Bref : ils sont nuls.

Mais pas seulement : ils sont intéressés, aussi. Car désendetter, ça peut rapporter gros, mais seulement à certains. En 2005, c’est Nicolas Sarkozy, alors à l’Intérieur, et le ministre de l’économie Thierry Breton qui le clamaient sur tous les tons, en découpant bien le mot : « Il faut dé-sen-det-ter la France ! » Leur objectif : privatiser, pour renflouer les caisses, les autoroutes françaises. Elles sont alors bradées, pour 14,8 milliards, à trois sociétés privées. Quinze ans plus tard, elles auront rapporté… 30 milliards aux actionnaires. Une rente, énorme. Qu’aurait-on pu faire, avec cet argent ? Pendant qu’eux accélèrent ainsi la ruine du pays, et augmentent, donc, la dette, leur si chère dette ? Qu’on ne nous dise pas que c’était un autre temps, d’autres gens : dans les cabinets ministériels de l’époque, deux personnes ont poussé de toutes leurs forces pour faire aboutir la privatisation : Alexis Kohler, récemment encore secrétaire de l’Élysée, et Borne, ancienne Première ministre, aujourd’hui à l’éducation.

Ne nous fions pas à leurs grands airs, ne tombons pas dans le panneau : ils sont nuls, et servent d’autres intérêts que les nôtres.
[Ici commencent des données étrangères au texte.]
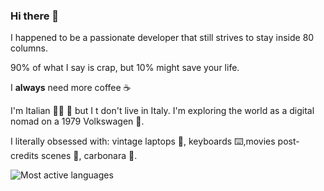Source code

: ### Hi there 👋
I happened to be a passionate developer that still strives to stay inside 80 columns.

90% of what I say is crap, but 10% might save your life.

I **always** need more coffee ☕

I'm Italian 🤌🏻 🍕 but I t don't live in Italy. I'm exploring the world as a digital nomad on a 1979 Volkswagen 🚐.

I literally obsessed with: vintage laptops 💾, keyboards ⌨️,movies post-credits scenes 🍿, carbonara 🍝.

<!-- ![Top Languages](https://github-readme-stats.vercel.app/api/top-langs/?username=phaberest&include_all_commits=true&theme=gruvbox&show_icons=true&title_color=fff&text_color=fefefe&bg_color=151515) -->

![Most active languages](metrics.languages.svg)
<!-- ![Global Activity](https://cr-ss-service.azurewebsites.net/api/ScreenShot?widget=activity&username=phaberest&labels=true&legend=true&branding=false&style=codersrank-activity{--legend-text-color:%23fef;--label-text-color:%23fef;--legend-text-color:%23fef;--bg-color-0:%23151515}) -->
<!-- ![Top Skills](https://cr-skills-chart-widget.azurewebsites.net/api/api?username=phaberest&labels=true&legend=true&branding=false&style=codersrank-activity{--legend-text-color:%23fef;--label-text-color:%23fef;--legend-text-color:%23fef;--bg-color-0:%23151515}&show-other-skills=true&skills=PHP,Javascript,Vue) -->
<!--
**phaberest/phaberest** is a ✨ _special_ ✨ repository because its `README.md` (this file) appears on your GitHub profile.

Here are some ideas to get you started:

- 🔭 I’m currently working on ...
- 🌱 I’m currently learning ...
- 👯 I’m looking to collaborate on ...
- 🤔 I’m looking for help with ...
- 💬 Ask me about ...
- 📫 How to reach me: ...
- 😄 Pronouns: ...
- ⚡ Fun fact: ...
-->
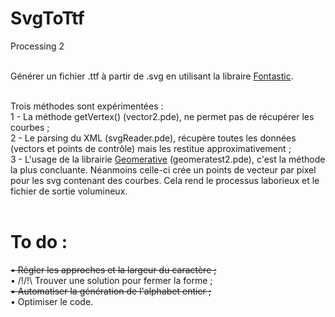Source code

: SvgToTtf
========

Processing 2<br/><br/>

Générer un fichier .ttf à partir de .svg en utilisant la libraire <a href="http://code.andreaskoller.com/libraries/fontastic/" target="_blank">Fontastic</a>.<br/><br/>

Trois méthodes sont expérimentées : <br/>
1 - La méthode getVertex() (vector2.pde), ne permet pas de récupérer les courbes ;<br/>
2 - Le parsing du XML (svgReader.pde), récupère toutes les données (vectors et points de contrôle) mais les restitue   approximativement ;<br/>
3 - L'usage de la librairie <a href="http://www.ricardmarxer.com/geomerative/" target="_blank">Geomerative</a> (geomeratest2.pde), c'est la méthode la plus concluante. Néanmoins celle-ci crée un points de vecteur par pixel pour les svg contenant des courbes. Cela rend le processus laborieux et le fichier de sortie volumineux.<br/><br/>
  
To do :
=======
<s>• Régler les approches et la largeur du caractère ;</s><br/>
• /!\/!\ Trouver une solution pour fermer la forme ;<br/>
<s>• Automatiser la génération de l'alphabet entier ;</s><br/>
• Optimiser le code.
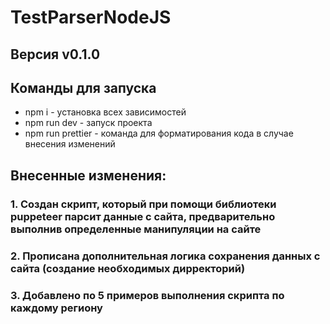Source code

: # TestParserNodeJS
## Версия v0.1.0
## Команды для запуска
- npm i - установка всех зависимостей
- npm run dev - запуск проекта
- npm run prettier - команда для форматирования кода в случае внесения изменений

## Внесенные изменения:
### 1. Создан скрипт, который при помощи библиотеки puppeteer парсит данные с сайта, предварительно выполнив определенные манипуляции на сайте
### 2. Прописана дополнительная логика сохранения данных с сайта (создание необходимых дирректорий)
### 3. Добавлено по 5 примеров выполнения скрипта по каждому региону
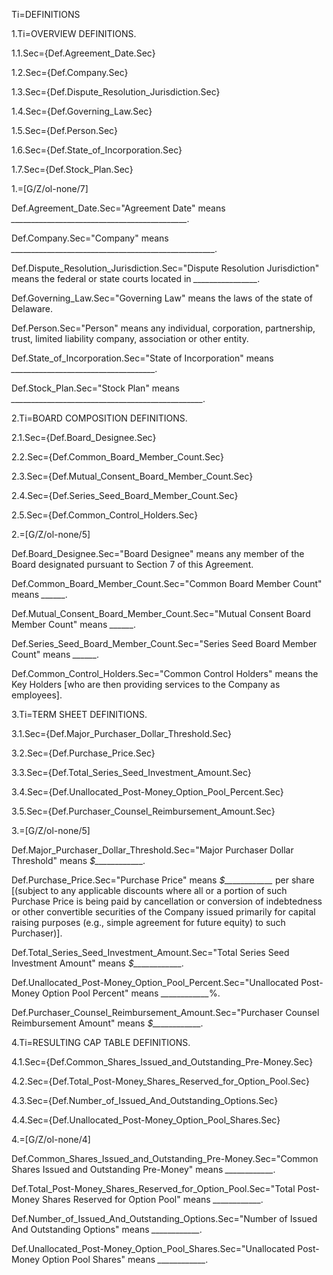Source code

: Ti=DEFINITIONS

1.Ti=OVERVIEW DEFINITIONS.

1.1.Sec={Def.Agreement_Date.Sec}

1.2.Sec={Def.Company.Sec}

1.3.Sec={Def.Dispute_Resolution_Jurisdiction.Sec}

1.4.Sec={Def.Governing_Law.Sec}

1.5.Sec={Def.Person.Sec}

1.6.Sec={Def.State_of_Incorporation.Sec}

1.7.Sec={Def.Stock_Plan.Sec}

1.=[G/Z/ol-none/7]

Def.Agreement_Date.Sec="Agreement Date" means *____________________________________________.*

Def.Company.Sec="Company" means *___________________________________________________.*

Def.Dispute_Resolution_Jurisdiction.Sec="Dispute Resolution Jurisdiction" means the federal or state courts located in *________________.*

Def.Governing_Law.Sec="Governing Law" means the laws of the state of Delaware.

Def.Person.Sec="Person" means any individual, corporation, partnership, trust, limited liability company, association or other entity.

Def.State_of_Incorporation.Sec="State of Incorporation" means *____________________________________.*

Def.Stock_Plan.Sec="Stock Plan" means *________________________________________________.*

2.Ti=BOARD COMPOSITION DEFINITIONS.

2.1.Sec={Def.Board_Designee.Sec}

2.2.Sec={Def.Common_Board_Member_Count.Sec}

2.3.Sec={Def.Mutual_Consent_Board_Member_Count.Sec}

2.4.Sec={Def.Series_Seed_Board_Member_Count.Sec}

2.5.Sec={Def.Common_Control_Holders.Sec}

2.=[G/Z/ol-none/5]

Def.Board_Designee.Sec="Board Designee" means any member of the Board designated pursuant to Section 7 of this Agreement.

Def.Common_Board_Member_Count.Sec="Common Board Member Count" means *______.*

Def.Mutual_Consent_Board_Member_Count.Sec="Mutual Consent Board Member Count" means *______.*

Def.Series_Seed_Board_Member_Count.Sec="Series Seed Board Member Count" means *______.*

Def.Common_Control_Holders.Sec="Common Control Holders" means the Key Holders [who are then providing services to the Company as employees].


3.Ti=TERM SHEET DEFINITIONS.

3.1.Sec={Def.Major_Purchaser_Dollar_Threshold.Sec}

3.2.Sec={Def.Purchase_Price.Sec}

3.3.Sec={Def.Total_Series_Seed_Investment_Amount.Sec}

3.4.Sec={Def.Unallocated_Post-Money_Option_Pool_Percent.Sec}

3.5.Sec={Def.Purchaser_Counsel_Reimbursement_Amount.Sec}

3.=[G/Z/ol-none/5]

Def.Major_Purchaser_Dollar_Threshold.Sec="Major Purchaser Dollar Threshold" means *$____________.*

Def.Purchase_Price.Sec="Purchase Price" means *$____________* per share [(subject to any applicable discounts where all or a portion of such Purchase Price is being paid by cancellation or conversion of indebtedness or other convertible securities of the Company issued primarily for capital raising purposes (e.g., simple agreement for future equity) to such Purchaser)].

Def.Total_Series_Seed_Investment_Amount.Sec="Total Series Seed Investment Amount" means *$____________.*

Def.Unallocated_Post-Money_Option_Pool_Percent.Sec="Unallocated Post-Money Option Pool Percent" means *____________*%.

Def.Purchaser_Counsel_Reimbursement_Amount.Sec="Purchaser Counsel Reimbursement Amount" means *$____________.*

4.Ti=RESULTING CAP TABLE DEFINITIONS.

4.1.Sec={Def.Common_Shares_Issued_and_Outstanding_Pre-Money.Sec}

4.2.Sec={Def.Total_Post-Money_Shares_Reserved_for_Option_Pool.Sec}

4.3.Sec={Def.Number_of_Issued_And_Outstanding_Options.Sec}

4.4.Sec={Def.Unallocated_Post-Money_Option_Pool_Shares.Sec}

4.=[G/Z/ol-none/4]



Def.Common_Shares_Issued_and_Outstanding_Pre-Money.Sec="Common Shares Issued and Outstanding Pre-Money" means *____________.*

Def.Total_Post-Money_Shares_Reserved_for_Option_Pool.Sec="Total Post-Money Shares Reserved for Option Pool" means *____________.* 

Def.Number_of_Issued_And_Outstanding_Options.Sec="Number of Issued And Outstanding Options" means *____________.*

Def.Unallocated_Post-Money_Option_Pool_Shares.Sec="Unallocated Post-Money Option Pool Shares" means *____________.*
Car en contrepartie, à qui vont-ils les arracher, leurs « 40 milliards » ? Je dis « arracher » volontairement : parler « d’économies », ce n’est pas juste. N’employons plus ce mot : « économies », le sens est presque joli, et personne ne veut jeter l’argent par les fenêtres. Non : on devrait parler de tailles franches, de coups de hache, de massacre à la tronçonneuse, comme vous voulez, mais ça décrira mieux le carnage social que ça induit, sur les services publics, l’école, le social, l’hôpital. Mais « on ne va pas entrer dans les détails techniques », esquivait le ministre Lombard sur Radio France, quand la journaliste lui objectait qu’on pourrait aussi augmenter les recettes. Le ministre évoquait les retraités, les malades, à taper. « Cette dette, elle représente 50 000 euros par Français », effrayait-il. Diable ! Ne pourrait-on pas, alors, solliciter certains plus que d’autres ? Prendre dans les 200 milliards d’aides annuelles versés sans contreparties aux entreprises (ce qui creuse la dette), mais dont les plus grosses firmes se gavent, avec près de 100 milliards de dividendes et rachat d’actions, l’an passé, dans le pays ? Dans les 22 milliards annuels du Crédit impôt compétitivité emploi, qui creusent la dette mais n’ont créé aucun emploi dans notre pays depuis 2014, selon France Stratégie ?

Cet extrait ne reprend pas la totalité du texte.